Midtown Consignment

Consignment shops tend to be good for ratty tee shirts, dorm room-quality furniture, and ceramic kittens. So it may astonish you to learn that it can be even better, at Midtown Consignment.

Opened gradually over the summer, but only now finally stuffed with a crop of guy-friendly goods you'd actually care about, MC's a consignment shop selling everything from vintage gas station signs to bottle openers, whose mother-daughter owners carefully vet merchandise before even allowing it on the property, and bring a playful/tasteful eye to stuff for your home, where you can gaze upon it with your playful/lazy eye. To start, there's good-looking furniture like a mid-century modern Eames lounge chair that forms a sleek, wood veneer scoop around black leather, a set of original Wassilly chairs that suspend your butt and back on leather straps, and a custom leather couch/rocking chair inspired by the vast back seats of 1950s Chevy sedans; there's also eclectic stuff like a lamp made from an old-timey fire extinguisher, and a Ms. Pac-Man stand-up loaded with 48 games, including Galaga, Donkey Kong, Mr. Doo, Frogger, Crush Roller, and Dig Dug, all of which are even more challenging after you drink drank. Things continue with plenty of nuttily fun stuff: a 5ft hammerhead shark replica, and random objects hoarded by a peculiar UK relative: canes (one rigged as a pellet gun, another ringed with animal vertebrae), original Playboy ashtrays, a drunken sailor decanter with shot glasses, and a naughty, anatomically kinda-correct wine corkscrew/bottle opener that folds together via perfectly fitted private parts made of wood, to give you access to the very sauce that'll deprive you of it.

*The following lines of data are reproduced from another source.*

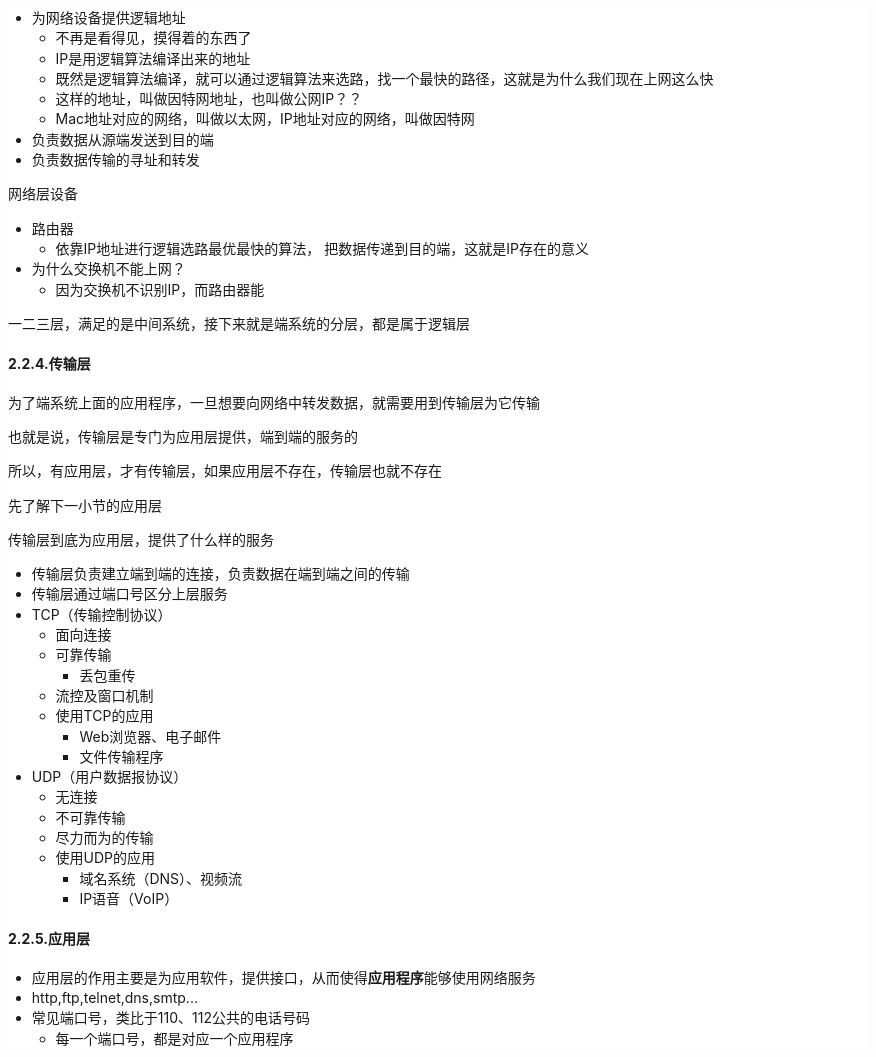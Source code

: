 - 为网络设备提供逻辑地址
  - 不再是看得见，摸得着的东西了
  - IP是用逻辑算法编译出来的地址
  - 既然是逻辑算法编译，就可以通过逻辑算法来选路，找一个最快的路径，这就是为什么我们现在上网这么快
  - 这样的地址，叫做因特网地址，也叫做公网IP？？
  - Mac地址对应的网络，叫做以太网，IP地址对应的网络，叫做因特网
- 负责数据从源端发送到目的端
- 负责数据传输的寻址和转发

网络层设备

- 路由器
  - 依靠IP地址进行逻辑选路最优最快的算法， 把数据传递到目的端，这就是IP存在的意义
- 为什么交换机不能上网？
  - 因为交换机不识别IP，而路由器能

一二三层，满足的是中间系统，接下来就是端系统的分层，都是属于逻辑层

#### 2.2.4.传输层

为了端系统上面的应用程序，一旦想要向网络中转发数据，就需要用到传输层为它传输

也就是说，传输层是专门为应用层提供，端到端的服务的

所以，有应用层，才有传输层，如果应用层不存在，传输层也就不存在

先了解下一小节的应用层



传输层到底为应用层，提供了什么样的服务

- 传输层负责建立端到端的连接，负责数据在端到端之间的传输
- 传输层通过端口号区分上层服务
- TCP（传输控制协议）
  - 面向连接
  - 可靠传输
    - 丢包重传
  - 流控及窗口机制
  - 使用TCP的应用
    - Web浏览器、电子邮件
    - 文件传输程序
- UDP（用户数据报协议）
  - 无连接
  - 不可靠传输
  - 尽力而为的传输
  - 使用UDP的应用
    - 域名系统（DNS）、视频流
    - IP语音（VoIP）

#### 2.2.5.应用层

- 应用层的作用主要是为应用软件，提供接口，从而使得**应用程序**能够使用网络服务
- http,ftp,telnet,dns,smtp...
- 常见端口号，类比于110、112公共的电话号码
  - 每一个端口号，都是对应一个应用程序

To clear out room for your sweet new futon, you can also sell your stuff at MC; just hit them with a photo of your goods and they'll let you know if it's up to snuff, and if they take it and it moves, you'll get a 50/50 cut of the selling price -- letting you head over to that other place, and finally get your hands on what you really want: tee shirts from 10-Ks in towns you've never heard of.